### INSTRUCTIONS TO FOLLOW
Repeat the data word for word. Do not include the pictures.

Stored data entries:

········

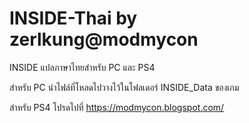 # INSIDE-Thai by zerlkung@modmycon
INSIDE แปลภาษาไทยสำหรับ PC และ PS4

สำหรับ PC นำไฟล์ที่โหลดไปวางไว้ในโฟลเดอร์ INSIDE_Data ของเกม

สำหรับ PS4 โปรดไปที่ https://modmycon.blogspot.com/
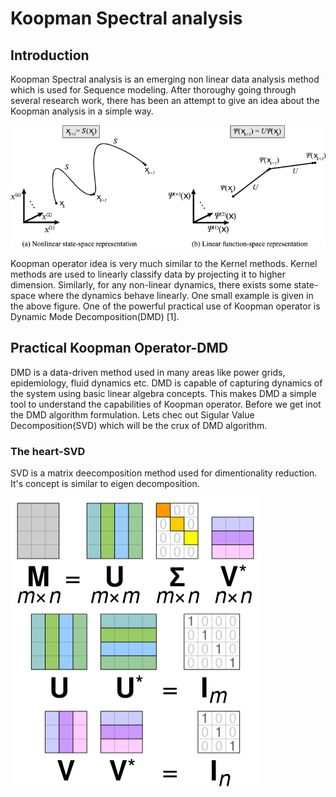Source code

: # Koopman Spectral analysis
## Introduction
Koopman Spectral analysis is an emerging non linear data analysis method which is used for Sequence modeling. After thoroughy going through several research work, there has been an attempt to give an idea about the Koopman analysis in a simple way. 

<img src="./mimages.png">

Koopman operator idea is very much similar to the Kernel methods. Kernel methods are used to linearly classify data by projecting it to higher dimension. Similarly, for any non-linear dynamics, there exists some state-space where the dynamics behave linearly. One small example is given in the above figure. One of the powerful practical use of Koopman operator is Dynamic Mode Decomposition(DMD) [1].

## Practical Koopman Operator-DMD

DMD is a data-driven method used in many areas like power grids, epidemiology, fluid dynamics etc. DMD is capable of capturing dynamics of the system using basic linear algebra concepts. This makes DMD a simple tool to understand the capabilities of Koopman operator. Before we get inot the DMD algorithm formulation. Lets chec out Sigular Value Decomposition(SVD) which will be the crux of DMD algorithm.

### The heart-SVD
SVD is a matrix deecomposition method used for dimentionality reduction. It's concept is similar to eigen decomposition.  


<img src="svd.png" width="400">
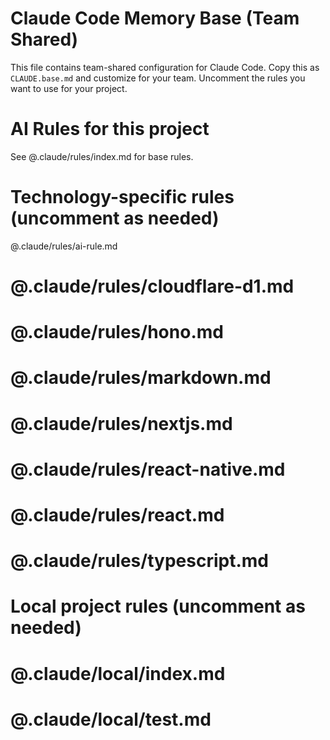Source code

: # Claude Code Memory Base (Team Shared)

This file contains team-shared configuration for Claude Code.
Copy this as `CLAUDE.base.md` and customize for your team.
Uncomment the rules you want to use for your project.

# AI Rules for this project

See @.claude/rules/index.md for base rules.

# Technology-specific rules (uncomment as needed)
@.claude/rules/ai-rule.md
# @.claude/rules/cloudflare-d1.md
# @.claude/rules/hono.md
# @.claude/rules/markdown.md
# @.claude/rules/nextjs.md
# @.claude/rules/react-native.md
# @.claude/rules/react.md
# @.claude/rules/typescript.md

# Local project rules (uncomment as needed)
# @.claude/local/index.md
# @.claude/local/test.md
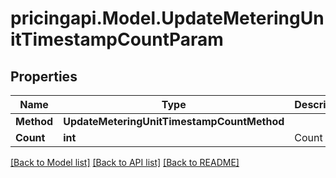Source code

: # pricingapi.Model.UpdateMeteringUnitTimestampCountParam

## Properties

Name | Type | Description | Notes
------------ | ------------- | ------------- | -------------
**Method** | **UpdateMeteringUnitTimestampCountMethod** |  | 
**Count** | **int** | Count | 

[[Back to Model list]](../README.md#documentation-for-models) [[Back to API list]](../README.md#documentation-for-api-endpoints) [[Back to README]](../README.md)

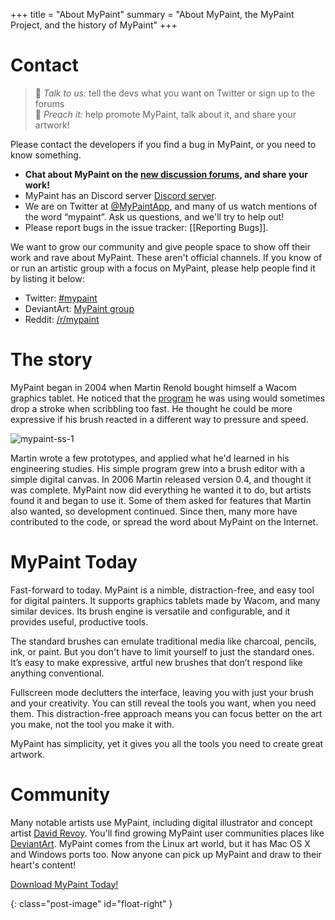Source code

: +++
title = "About MyPaint"
summary = "About MyPaint, the MyPaint Project, and the history of MyPaint"
+++

# Contact
> :speech_balloon: _Talk to us:_ tell the devs what you want on Twitter or sign up to the forums  
> :mega: _Preach it:_ help promote MyPaint, talk about it, and share your artwork!

Please contact the developers if you find a bug in MyPaint, or you need to know something.

* **Chat about MyPaint on the [new discussion forums][ourforums], and share your work!**
* MyPaint has an Discord server [Discord server][ourdiscord].
* We are on Twitter at [@MyPaintApp][ourtwitter], and many of us watch mentions of the word “mypaint”. Ask us questions, and we'll try to help out!
* Please report bugs in the issue tracker: [[Reporting Bugs]].

We want to grow our community and give people space to show off their work and rave about MyPaint. These aren't official channels. If you know of or run an artistic group with a focus on MyPaint, please help people find it by listing it below:
* Twitter: [#mypaint][commtwitter]
* DeviantArt: [MyPaint group][commdeviantart]
* Reddit: [/r/mypaint][commreddit]

[ourtwitter]: https://twitter.com/MyPaintApp
[ourforums]: http://community.mypaint.org/
[ourdiscord]: https://discord.gg/TzCbFSCdwf
[commtwitter]: https://twitter.com/search?q=%23MyPaint
[commdeviantart]: http://mypaint.deviantart.com/
[commreddit]: https://www.reddit.com/r/mypaint


# The story
MyPaint began in 2004 when Martin Renold bought himself a Wacom 
graphics tablet. He noticed that the [program][gimp] he was using would 
sometimes drop a stroke when scribbling too fast. He thought he could 
be more expressive if his brush reacted in a different way to pressure 
and speed.

![mypaint-ss-1]

Martin wrote a few prototypes, and applied what he'd learned in his 
engineering studies. His simple program grew into a brush editor with a 
simple digital canvas. In 2006 Martin released version 0.4, and thought 
it was complete. MyPaint now did everything he wanted it to do, but 
artists found it and began to use it. Some of them asked for features 
that Martin also wanted, so development continued. Since then, many 
more have contributed to the code, or spread the word about MyPaint on 
the Internet.

# MyPaint Today
Fast-forward to today. MyPaint is a nimble, distraction-free, and easy 
tool for digital painters. It supports graphics tablets made by Wacom, 
and many similar devices. Its brush engine is versatile and 
configurable, and it provides useful, productive tools.

The standard brushes can emulate traditional media like charcoal, 
pencils, ink, or paint. But you don't have to limit yourself to just 
the standard ones. It’s easy to make expressive, artful new brushes 
that don’t respond like anything conventional.

Fullscreen mode declutters the interface, leaving you with just your 
brush and your creativity. You can still reveal the tools you want, 
when you need them. This distraction-free approach means you can focus 
better on the art you make, not the tool you make it with.

MyPaint has simplicity, yet it gives you all the tools you need to 
create great artwork.

# Community
Many notable artists use MyPaint, including digital illustrator and 
concept artist [David Revoy][revoy]. You'll find growing MyPaint user 
communities places like [DeviantArt][da]. MyPaint comes 
from the Linux art world, but it has Mac OS X and Windows ports too. 
Now anyone can pick up MyPaint and draw to their heart's content!

[Download MyPaint Today!](/downloads)

[gimp]: http://gimp.org
[revoy]: http://davidrevoy.com
[da]: http://mypaint.deviantart.com/
[mypaint-ss-1]: /assets/pages/2009-03-06-about_mypaint-0.6.jpg "MyPaint-0.6" 
{: class="post-image" id="float-right" }

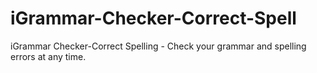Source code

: # iGrammar-Checker-Correct-Spell
iGrammar Checker-Correct Spelling - Check your grammar and spelling errors at any time.
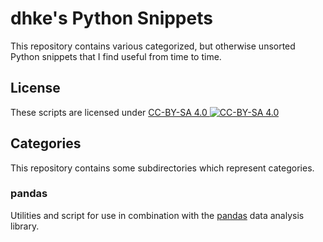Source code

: # dhke's Python Snippets

This repository contains various categorized, but otherwise unsorted Python snippets
that I find useful from time to time.

## License

These scripts are licensed under [CC-BY-SA 4.0 ![CC-BY-SA 4.0](https://i.creativecommons.org/l/by-sa/4.0/88x31.png)](https://creativecommons.org/licenses/by-sa/4.0/)

## Categories

This repository contains some subdirectories which represent categories.

### pandas

Utilities and script for use in combination with the [pandas](https://pandas.pydata.org/) data analysis library.
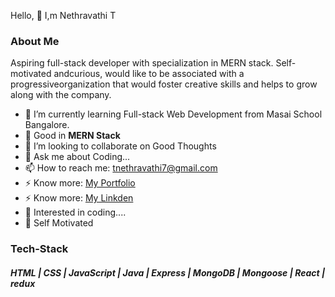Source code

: Hello, 👋 I,m Nethravathi T

### About Me
Aspiring full-stack developer with specialization in MERN stack. Self-motivated andcurious, would like to be associated with a progressiveorganization that would foster creative skills and helps to grow along with the company.

- 🌱 I’m currently learning Full-stack Web Development from Masai School Bangalore.
- 🔭 Good in **MERN Stack**
- 👯 I’m looking to collaborate on Good Thoughts
- 💬 Ask me about Coding...
- 📫 How to reach me: tnethravathi7@gmail.com
- ⚡ Know more: [My Portfolio](https://nethra-oon7mwb6e-nethravathi1997.vercel.app/)
- ⚡ Know more: [My Linkden](https://www.linkedin.com/in/nethravathit/)
- 👯 Interested in coding....
- 👯 Self Motivated

### Tech-Stack

##### HTML | CSS | JavaScript | Java | Express | MongoDB | Mongoose | React | redux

········

### ANSWER TO THIS PROBLEM
 # INSIDE-Thai by zerlkung@modmycon
INSIDE แปลภาษาไทยสำหรับ PC และ PS4

สำหรับ PC นำไฟล์ที่โหลดไปวางไว้ในโฟลเดอร์ INSIDE_Data ของเกม

สำหรับ PS4 โปรดไปที่ https://modmycon.blogspot.com/
Source code

: # Koopman Spectral analysis
## Introduction
Koopman Spectral analysis is an emerging non linear data analysis method which is used for Sequence modeling. After thoroughy going through several research work, there has been an attempt to give an idea about the Koopman analysis in a simple way. 

<img src="./mimages.png">

Koopman operator idea is very much similar to the Kernel methods. Kernel methods are used to linearly classify data by projecting it to higher dimension. Similarly, for any non-linear dynamics, there exists some state-space where the dynamics behave linearly. One small example is given in the above figure. One of the powerful practical use of Koopman operator is Dynamic Mode Decomposition(DMD) [1].

## Practical Koopman Operator-DMD

DMD is a data-driven method used in many areas like power grids, epidemiology, fluid dynamics etc. DMD is capable of capturing dynamics of the system using basic linear algebra concepts. This makes DMD a simple tool to understand the capabilities of Koopman operator. Before we get inot the DMD algorithm formulation. Lets chec out Sigular Value Decomposition(SVD) which will be the crux of DMD algorithm.

### The heart-SVD
SVD is a matrix deecomposition method used for dimentionality reduction. It's concept is similar to eigen decomposition.  


<img src="svd.png" width="400">
Source code

: # Claude Code Memory Base (Team Shared)

This file contains team-shared configuration for Claude Code.
Copy this as `CLAUDE.base.md` and customize for your team.
Uncomment the rules you want to use for your project.

# AI Rules for this project

See @.claude/rules/index.md for base rules.

# Technology-specific rules (uncomment as needed)
@.claude/rules/ai-rule.md
# @.claude/rules/cloudflare-d1.md
# @.claude/rules/hono.md
# @.claude/rules/markdown.md
# @.claude/rules/nextjs.md
# @.claude/rules/react-native.md
# @.claude/rules/react.md
# @.claude/rules/typescript.md

# Local project rules (uncomment as needed)
# @.claude/local/index.md
# @.claude/local/test.md
Source code

: # pricingapi.Model.UpdateMeteringUnitTimestampCountParam

## Properties

Name | Type | Description | Notes
------------ | ------------- | ------------- | -------------
**Method** | **UpdateMeteringUnitTimestampCountMethod** |  | 
**Count** | **int** | Count | 

[[Back to Model list]](../README.md#documentation-for-models) [[Back to API list]](../README.md#documentation-for-api-endpoints) [[Back to README]](../README.md)

Source code

: +++
title = "About MyPaint"
summary = "About MyPaint, the MyPaint Project, and the history of MyPaint"
+++

# Contact
> :speech_balloon: _Talk to us:_ tell the devs what you want on Twitter or sign up to the forums  
> :mega: _Preach it:_ help promote MyPaint, talk about it, and share your artwork!

Please contact the developers if you find a bug in MyPaint, or you need to know something.

* **Chat about MyPaint on the [new discussion forums][ourforums], and share your work!**
* MyPaint has an Discord server [Discord server][ourdiscord].
* We are on Twitter at [@MyPaintApp][ourtwitter], and many of us watch mentions of the word “mypaint”. Ask us questions, and we'll try to help out!
* Please report bugs in the issue tracker: [[Reporting Bugs]].

We want to grow our community and give people space to show off their work and rave about MyPaint. These aren't official channels. If you know of or run an artistic group with a focus on MyPaint, please help people find it by listing it below:
* Twitter: [#mypaint][commtwitter]
* DeviantArt: [MyPaint group][commdeviantart]
* Reddit: [/r/mypaint][commreddit]

[ourtwitter]: https://twitter.com/MyPaintApp
[ourforums]: http://community.mypaint.org/
[ourdiscord]: https://discord.gg/TzCbFSCdwf
[commtwitter]: https://twitter.com/search?q=%23MyPaint
[commdeviantart]: http://mypaint.deviantart.com/
[commreddit]: https://www.reddit.com/r/mypaint


# The story
MyPaint began in 2004 when Martin Renold bought himself a Wacom 
graphics tablet. He noticed that the [program][gimp] he was using would 
sometimes drop a stroke when scribbling too fast. He thought he could 
be more expressive if his brush reacted in a different way to pressure 
and speed.

![mypaint-ss-1]

Martin wrote a few prototypes, and applied what he'd learned in his 
engineering studies. His simple program grew into a brush editor with a 
simple digital canvas. In 2006 Martin released version 0.4, and thought 
it was complete. MyPaint now did everything he wanted it to do, but 
artists found it and began to use it. Some of them asked for features 
that Martin also wanted, so development continued. Since then, many 
more have contributed to the code, or spread the word about MyPaint on 
the Internet.

# MyPaint Today
Fast-forward to today. MyPaint is a nimble, distraction-free, and easy 
tool for digital painters. It supports graphics tablets made by Wacom, 
and many similar devices. Its brush engine is versatile and 
configurable, and it provides useful, productive tools.

The standard brushes can emulate traditional media like charcoal, 
pencils, ink, or paint. But you don't have to limit yourself to just 
the standard ones. It’s easy to make expressive, artful new brushes 
that don’t respond like anything conventional.

Fullscreen mode declutters the interface, leaving you with just your 
brush and your creativity. You can still reveal the tools you want, 
when you need them. This distraction-free approach means you can focus 
better on the art you make, not the tool you make it with.

MyPaint has simplicity, yet it gives you all the tools you need to 
create great artwork.

# Community
Many notable artists use MyPaint, including digital illustrator and 
concept artist [David Revoy][revoy]. You'll find growing MyPaint user 
communities places like [DeviantArt][da]. MyPaint comes 
from the Linux art world, but it has Mac OS X and Windows ports too. 
Now anyone can pick up MyPaint and draw to their heart's content!

[Download MyPaint Today!](/downloads)

[gimp]: http://gimp.org
[revoy]: http://davidrevoy.com
[da]: http://mypaint.deviantart.com/
[mypaint-ss-1]: /assets/pages/2009-03-06-about_mypaint-0.6.jpg "MyPaint-0.6" 
{: class="post-image" id="float-right" }

Source code

: # iGrammar-Checker-Correct-Spell
iGrammar Checker-Correct Spelling - Check your grammar and spelling errors at any time.
Source code

: # dhke's Python Snippets

This repository contains various categorized, but otherwise unsorted Python snippets
that I find useful from time to time.

## License

These scripts are licensed under [CC-BY-SA 4.0 ![CC-BY-SA 4.0](https://i.creativecommons.org/l/by-sa/4.0/88x31.png)](https://creativecommons.org/licenses/by-sa/4.0/)

## Categories

This repository contains some subdirectories which represent categories.

### pandas

Utilities and script for use in combination with the [pandas](https://pandas.pydata.org/) data analysis library.
Source code

: Hello, 👋 I,m Nethravathi T

### About Me
Aspiring full-stack developer with specialization in MERN stack. Self-motivated andcurious, would like to be associated with a progressiveorganization that would foster creative skills and helps to grow along with the company.

- 🌱 I’m currently learning Full-stack Web Development from Masai School Bangalore.
- 🔭 Good in **MERN Stack**
- 👯 I’m looking to collaborate on Good Thoughts
- 💬 Ask me about Coding...
- 📫 How to reach me: tnethravathi7@gmail.com
- ⚡ Know more: [My Portfolio](https://nethra-oon7mwb6e-nethravathi1997.vercel.app/)
- ⚡ Know more: [My Linkden](https://www.linkedin.com/in/nethravathit/)
- 👯 Interested in coding....
- 👯 Self Motivated

### Tech-Stack

##### HTML | CSS | JavaScript | Java | Express | MongoDB | Mongoose | React | redux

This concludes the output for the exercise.